• Records for this task
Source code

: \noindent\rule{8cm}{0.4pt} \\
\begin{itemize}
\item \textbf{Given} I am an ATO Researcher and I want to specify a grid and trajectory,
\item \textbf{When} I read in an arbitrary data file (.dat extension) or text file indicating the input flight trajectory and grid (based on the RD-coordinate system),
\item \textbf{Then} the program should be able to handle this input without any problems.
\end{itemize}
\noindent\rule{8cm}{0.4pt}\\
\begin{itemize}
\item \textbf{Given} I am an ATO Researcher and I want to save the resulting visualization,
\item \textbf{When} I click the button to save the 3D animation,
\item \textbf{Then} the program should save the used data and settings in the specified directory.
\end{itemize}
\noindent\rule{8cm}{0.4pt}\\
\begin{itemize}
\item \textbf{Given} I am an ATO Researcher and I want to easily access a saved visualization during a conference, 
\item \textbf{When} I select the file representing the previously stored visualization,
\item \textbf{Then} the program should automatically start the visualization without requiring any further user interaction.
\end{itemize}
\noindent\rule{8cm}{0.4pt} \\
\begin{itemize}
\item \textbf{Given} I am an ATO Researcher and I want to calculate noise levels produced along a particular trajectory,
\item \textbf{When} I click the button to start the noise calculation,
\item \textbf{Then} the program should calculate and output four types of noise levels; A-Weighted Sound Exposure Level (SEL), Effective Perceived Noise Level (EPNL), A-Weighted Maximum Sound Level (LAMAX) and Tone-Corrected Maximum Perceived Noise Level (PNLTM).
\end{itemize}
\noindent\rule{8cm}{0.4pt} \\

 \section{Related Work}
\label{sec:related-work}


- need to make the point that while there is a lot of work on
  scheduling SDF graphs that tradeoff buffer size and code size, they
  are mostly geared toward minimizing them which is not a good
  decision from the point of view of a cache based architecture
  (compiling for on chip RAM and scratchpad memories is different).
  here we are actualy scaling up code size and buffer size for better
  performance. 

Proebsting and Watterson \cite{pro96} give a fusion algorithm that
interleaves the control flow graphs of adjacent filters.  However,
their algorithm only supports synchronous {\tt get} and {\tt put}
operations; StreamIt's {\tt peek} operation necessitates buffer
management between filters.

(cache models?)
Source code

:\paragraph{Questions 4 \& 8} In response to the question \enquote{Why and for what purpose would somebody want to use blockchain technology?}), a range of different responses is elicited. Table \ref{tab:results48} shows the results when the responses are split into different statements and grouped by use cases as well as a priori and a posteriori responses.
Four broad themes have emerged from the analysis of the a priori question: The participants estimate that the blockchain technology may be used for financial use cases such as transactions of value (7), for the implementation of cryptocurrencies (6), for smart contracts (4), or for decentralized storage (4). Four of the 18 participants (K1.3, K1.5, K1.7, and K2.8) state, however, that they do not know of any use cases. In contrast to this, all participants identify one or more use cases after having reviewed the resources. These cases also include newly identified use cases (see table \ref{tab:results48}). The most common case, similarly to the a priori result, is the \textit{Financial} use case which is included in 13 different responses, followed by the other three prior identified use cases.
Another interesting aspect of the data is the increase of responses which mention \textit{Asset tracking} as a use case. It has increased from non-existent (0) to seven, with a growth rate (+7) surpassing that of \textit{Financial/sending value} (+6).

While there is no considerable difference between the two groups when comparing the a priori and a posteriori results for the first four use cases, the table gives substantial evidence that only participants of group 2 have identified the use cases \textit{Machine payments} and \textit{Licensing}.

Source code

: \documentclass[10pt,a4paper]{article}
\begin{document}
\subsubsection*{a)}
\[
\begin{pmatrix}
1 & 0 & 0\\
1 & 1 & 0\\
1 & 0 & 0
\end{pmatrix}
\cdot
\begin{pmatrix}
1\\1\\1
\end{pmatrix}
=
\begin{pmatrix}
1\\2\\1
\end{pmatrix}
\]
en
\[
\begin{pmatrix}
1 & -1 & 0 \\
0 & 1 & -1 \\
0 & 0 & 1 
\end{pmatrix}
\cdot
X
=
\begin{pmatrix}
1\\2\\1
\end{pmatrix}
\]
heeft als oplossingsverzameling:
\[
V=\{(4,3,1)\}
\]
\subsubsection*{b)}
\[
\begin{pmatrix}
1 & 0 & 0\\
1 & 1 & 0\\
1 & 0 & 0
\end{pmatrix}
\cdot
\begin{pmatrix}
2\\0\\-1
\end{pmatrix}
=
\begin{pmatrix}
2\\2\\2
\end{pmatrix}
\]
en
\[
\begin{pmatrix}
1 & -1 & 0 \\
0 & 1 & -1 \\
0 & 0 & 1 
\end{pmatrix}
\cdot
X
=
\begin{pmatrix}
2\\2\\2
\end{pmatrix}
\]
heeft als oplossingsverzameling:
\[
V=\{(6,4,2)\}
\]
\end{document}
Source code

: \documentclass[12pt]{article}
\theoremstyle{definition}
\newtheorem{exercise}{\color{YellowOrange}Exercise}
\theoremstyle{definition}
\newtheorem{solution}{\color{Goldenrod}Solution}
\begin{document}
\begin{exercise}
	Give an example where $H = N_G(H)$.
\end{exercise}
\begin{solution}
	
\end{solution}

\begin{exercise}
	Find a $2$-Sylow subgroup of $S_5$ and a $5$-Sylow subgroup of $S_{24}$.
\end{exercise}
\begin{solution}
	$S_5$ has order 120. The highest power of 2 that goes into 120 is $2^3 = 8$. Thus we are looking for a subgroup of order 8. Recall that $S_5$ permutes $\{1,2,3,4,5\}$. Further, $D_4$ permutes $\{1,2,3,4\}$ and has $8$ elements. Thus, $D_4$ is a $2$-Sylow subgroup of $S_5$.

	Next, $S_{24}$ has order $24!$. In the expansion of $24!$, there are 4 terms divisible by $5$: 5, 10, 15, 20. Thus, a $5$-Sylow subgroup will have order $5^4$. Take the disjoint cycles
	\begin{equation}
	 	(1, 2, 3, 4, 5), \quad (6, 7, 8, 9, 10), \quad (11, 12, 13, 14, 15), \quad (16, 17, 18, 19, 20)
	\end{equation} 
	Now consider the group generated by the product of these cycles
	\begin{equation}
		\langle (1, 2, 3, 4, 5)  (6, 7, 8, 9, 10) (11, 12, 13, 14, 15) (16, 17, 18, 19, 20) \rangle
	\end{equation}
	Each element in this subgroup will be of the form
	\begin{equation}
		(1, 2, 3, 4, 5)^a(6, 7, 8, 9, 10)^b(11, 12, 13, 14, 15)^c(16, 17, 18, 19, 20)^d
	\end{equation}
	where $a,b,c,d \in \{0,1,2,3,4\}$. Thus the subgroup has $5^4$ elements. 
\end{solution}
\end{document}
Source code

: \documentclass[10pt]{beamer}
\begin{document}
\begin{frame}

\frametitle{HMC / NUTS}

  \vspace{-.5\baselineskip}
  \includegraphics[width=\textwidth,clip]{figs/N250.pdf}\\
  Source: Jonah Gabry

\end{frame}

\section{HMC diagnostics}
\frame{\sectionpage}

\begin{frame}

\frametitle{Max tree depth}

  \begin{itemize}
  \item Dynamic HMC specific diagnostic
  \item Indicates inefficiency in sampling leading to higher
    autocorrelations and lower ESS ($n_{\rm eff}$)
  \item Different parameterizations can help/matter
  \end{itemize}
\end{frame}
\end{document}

• Description of the task
Show all lines from the entries that hold "cases".

• Task result
:\paragraph{Questions 4 \& 8} In response to the question \enquote{Why and for what purpose would somebody want to use blockchain technology?}), a range of different responses is elicited. Table \ref{tab:results48} shows the results when the responses are split into different statements and grouped by use cases as well as a priori and a posteriori responses.
Four broad themes have emerged from the analysis of the a priori question: The participants estimate that the blockchain technology may be used for financial use cases such as transactions of value (7), for the implementation of cryptocurrencies (6), for smart contracts (4), or for decentralized storage (4). Four of the 18 participants (K1.3, K1.5, K1.7, and K2.8) state, however, that they do not know of any use cases. In contrast to this, all participants identify one or more use cases after having reviewed the resources. These cases also include newly identified use cases (see table \ref{tab:results48}). The most common case, similarly to the a priori result, is the \textit{Financial} use case which is included in 13 different responses, followed by the other three prior identified use cases.
While there is no considerable difference between the two groups when comparing the a priori and a posteriori results for the first four use cases, the table gives substantial evidence that only participants of group 2 have identified the use cases \textit{Machine payments} and \textit{Licensing}.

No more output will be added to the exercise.